Terry Zhang
Terry Zhang
Get LlamaGen Free

What I Learned from Watching Google Docs Work — and Why It Changed Everything

I typed a single sentence into Google Docs.

"Embrace every kind of life" — a phrase from my work in writing, nothing special. Then I did what any curious engineer does at 2 AM with too much coffee: I opened the network tab and watched what happened.

Thirty-four discrete edit operations flew to the server before the sentence even finished rendering.

Thirty-four.

I sat back and stared at that number for a long time. That one moment — watching a handful of characters explode into dozens of atomic network requests — cracked open something I hadn't expected. What I thought was a product question turned into a philosophical one.


The Protocol Is the Product

Most engineers, when they think about collaborative editing, reach for the algorithm first. OT, CRDTs, conflict resolution — the academic machinery. I made the same mistake.

The real insight came earlier, at the protocol layer.

When I traced those requests, what I found wasn't a document being synchronized. It was a stream of commands — each one atomic, composable, and reversible. The operations mapped cleanly into four primitives:

  • create — bring a new entity into existence
  • update — mutate an existing property
  • delete — remove
  • tether — bind an entity to a position in the document

That last one surprised me most. Inserting an image isn't a single operation in Google Docs. It's a choreography: first a special placeholder character, then an addEntity call, then a tether to bind the entity to that position. Verbose, yes. But exquisitely trackable, replayable, and mergeable across any number of concurrent editors.

The protocol wasn't an implementation detail. It was the product.


A Document Is Not a String

Once I understood the protocol, I started working backwards to the data model — and the comfortable intuition that "a document is a string" collapsed almost immediately.

The top-level structure of a Google Doc contains: body, documentStyle, lists, namedStyles, revisionId, and more. The body is a sequence of StructuralElement objects. Paragraphs contain ParagraphElement runs. And the index system doesn't count characters — it counts UTF-16 code units, which means a single emoji (a surrogate pair) consumes two index positions.

These are the kinds of details that sound pedantic until the day you try to build comments, undo/redo, cross-device sync, or tables. Then they become life-or-death decisions. A string-based model will eventually crack. A structured object model keeps evolving.


The Three-Version Problem

After the protocol and the data model, I hit what I now think of as the true heart of collaborative engineering: version management.

The problem is simple to state. Every client is constantly producing diffs and pushing them to the server, which broadcasts them to everyone else. But networks are unreliable. So at any given moment, every screen in a collaboration session is showing a slightly different document.

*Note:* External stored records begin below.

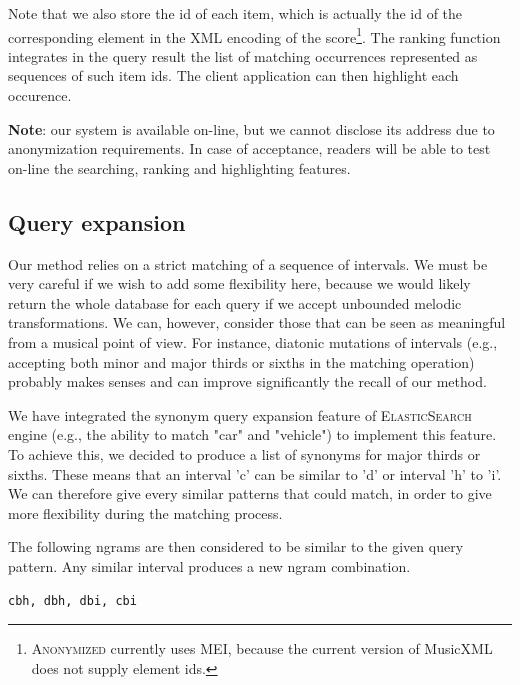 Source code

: \documentclass[letterpaper, 11pt]{article}
\def\neuma/{\textsc{Anonymized}}
\def\elasticsearch/{\textsc{ElasticSearch}}
\begin{document}
Note that we also store the id of each item, which is actually the id of the corresponding
element in the XML encoding of the score\footnote{\neuma/ currently
uses MEI, because the current version of MusicXML does not supply element ids.}. The ranking function
integrates in the query result the list of matching occurrences represented as sequences
of such item ids. The client application can then highlight each occurence. 

\noindent
\textbf{Note}: our system is available on-line, but we cannot disclose its address due to anonymization requirements.
In case of acceptance, readers will be able to test on-line the searching, ranking and highlighting features.


\subsection{Query expansion}

Our method relies on a strict matching of a sequence of intervals. 
We must be very careful if we wish to add some flexibility here, because we would likely return the whole database
for each query if we accept unbounded melodic transformations. We can, however, consider those that
can be seen as meaningful from a musical point of view. For instance, diatonic mutations of intervals
(e.g., accepting both minor and major thirds or sixths in the matching operation) probably makes senses 
and can improve significantly the recall of our method.

We have integrated the synonym query expansion 
feature of \elasticsearch/ engine (e.g., the ability to match "car" and "vehicle")
to implement this feature.  To achieve this, we decided to produce a list of synonyms for major thirds or sixths.
These means that an interval 'c' can be similar to 'd' or interval 'h' to 'i'.
We can therefore give every similar patterns that could match, in order to give more flexibility during the matching process.

The following ngrams are then considered to be similar to the given query pattern. Any similar interval produces a new ngram combination. 

\begin{verbatim}
cbh, dbh, dbi, cbi
\end{verbatim}
\end{document}
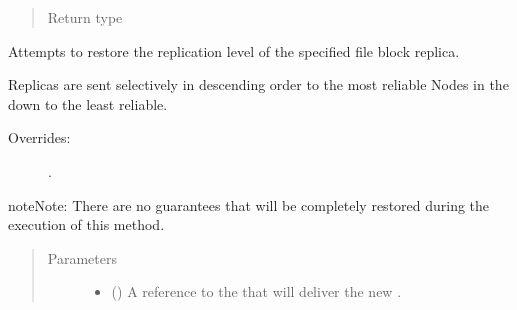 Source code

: \documentclass[letterpaper,10pt,english]{sphinxmanual}
\begin{document}
\begin{fulllineitems}
\begin{fulllineitems}
\begin{quote}
\begin{description}
\begin{itemize}
\end{itemize}

\item[{Return type}] \leavevmode
{}

\end{description}\end{quote}

\end{fulllineitems}


\begin{fulllineitems}
\label{\detokenize{app.domain:app.domain.network_nodes.HDFSNode.replicate_part}}
Attempts to restore the replication level of the specified file
block replica.

Replicas are sent selectively in descending order to the
most reliable Nodes in the  down to the least
reliable.
\begin{description}
\item[{Overrides:}] \leavevmode
{\hyperref[\detokenize{app.domain:app.domain.network_nodes.Node.replicate_part}]{}}.

\end{description}

\begin{sphinxadmonition}{note}{Note:}
There are no guarantees that
{\hyperref[\detokenize{app:app.environment_settings.REPLICATION_LEVEL}]{}} will be
completely restored during the execution of this method.
\end{sphinxadmonition}
\begin{quote}\begin{description}
\item[{Parameters}] \leavevmode\begin{itemize}
\item {} 
 ({\hyperref[\detokenize{app:app.type_hints.ClusterType}]{}}) \textendash{} A reference to the
{\hyperref[\detokenize{app.domain:app.domain.cluster_groups.Cluster}]{}} that will
deliver the new .


\end{itemize}
\end{description}
\end{quote}
\end{fulllineitems}
\end{fulllineitems}
\end{document}
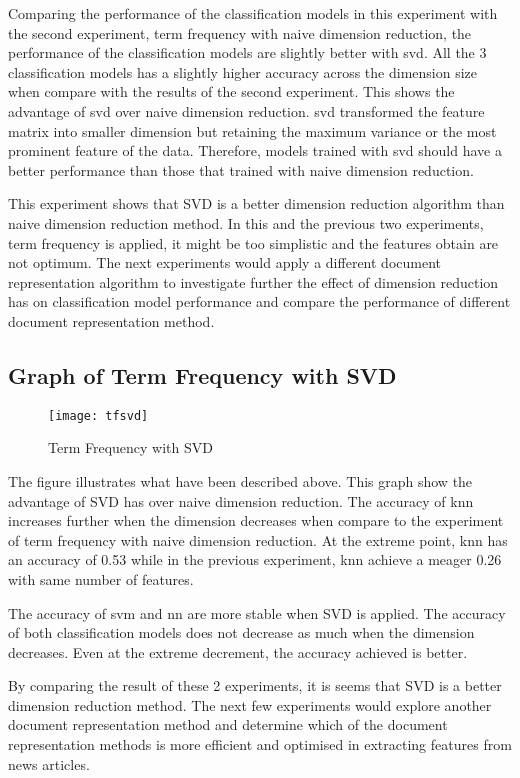 Comparing the performance of the classification models in this experiment with the second experiment, term frequency with naive dimension reduction, the performance of the classification models are slightly better with \ac{svd}. All the 3 classification models has a slightly higher accuracy across the dimension size when compare with the results of the second experiment. This shows the advantage of \ac{svd} over naive dimension reduction. \Ac{svd} transformed the feature matrix into smaller dimension but retaining the maximum variance or the most prominent feature of the data. Therefore, models trained with \ac{svd} should have a better performance than those that trained with naive dimension reduction.

This experiment shows that SVD is a better dimension reduction algorithm than naive dimension reduction method. In this and the previous two experiments, term frequency is applied, it might be too simplistic and the features obtain are not optimum. The next experiments would apply a different document representation algorithm to investigate further the effect of dimension reduction has on classification model performance and compare the performance of different document representation method.\\

\subsection{Graph of Term Frequency with SVD}
\begin{figure} [H]
	\centering
	\texttt{[image: tfsvd]}
	\caption{Term Frequency with SVD}
	\label{fig:tfsvd}
\end{figure}

The figure illustrates what have been described above. This graph show the advantage of SVD has over naive dimension reduction. The accuracy of \ac{knn} increases further when the dimension decreases when compare to the experiment of term frequency with naive dimension reduction. At the extreme point, \ac{knn} has an accuracy of 0.53 while in the previous experiment, \ac{knn} achieve a meager 0.26 with same number of features.

The accuracy of \ac{svm} and \ac{nn} are more stable when SVD is applied. The accuracy of both classification models does not decrease as much when the dimension decreases. Even at the extreme decrement, the accuracy achieved is better.

By comparing the result of these 2 experiments, it is seems that SVD is a better dimension reduction method. The next few experiments would explore another document representation method and determine which of the document representation methods is more efficient and optimised in extracting features from news articles.\\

To prevent this from spiraling into chaos, every command must be stamped with the revision it was based on. And to handle network failures, reconnections, out-of-order arrivals, and concurrent submissions, each client must simultaneously maintain three versions of the document:

  1. Server version — the last confirmed state from the server
  2. Sent version — changes dispatched but not yet acknowledged
  3. Editor version — local edits not yet sent

When a conflict arrives — when someone else's changes land before yours are acknowledged — the system performs something that feels like git rebase. It replays the incoming changes before your pending queue, applies inverse OT corrections to the unconfirmed operations, and reconciles everything without either party losing their work.

This is not academic rigor for its own sake. It's the engineering contract that makes collaboration feel effortless, even when the underlying reality is anything but.


Why This Led Me to Open Source

When I finished filling my Notion with all of this — every protocol detail, every data structure, every version-management edge case — I felt two things at once.

I was in awe of the engineering. It is genuinely beautiful. Precise, resilient, elegant under pressure.

And I was troubled.

Because this kind of capability is extraordinarily expensive to build and maintain. Which means it will naturally concentrate in the hands of a few large platforms. And when your documents live on someone else's server, you don't truly own them — you're renting access to your own thoughts.

That realization sharpened something I'd been circling for months into a clear commitment:

Collaboration should be more accessible, not less. And users should truly own their data.

When those two things become your north star, open source stops being a technical preference and starts being the only honest path. Open source means the capability can be copied and carried forward. Trust can be verified rather than promised. Self-hosting, migration, backup — these become facts, not features on a roadmap.

That winter, tracing a single network request through Google Docs, I didn't know where any of this was pointing. But every line I wrote in those notes was quietly sharpening one conviction:

Build it open. Give users their data back. Make the powerful tools available to everyone.

— Terry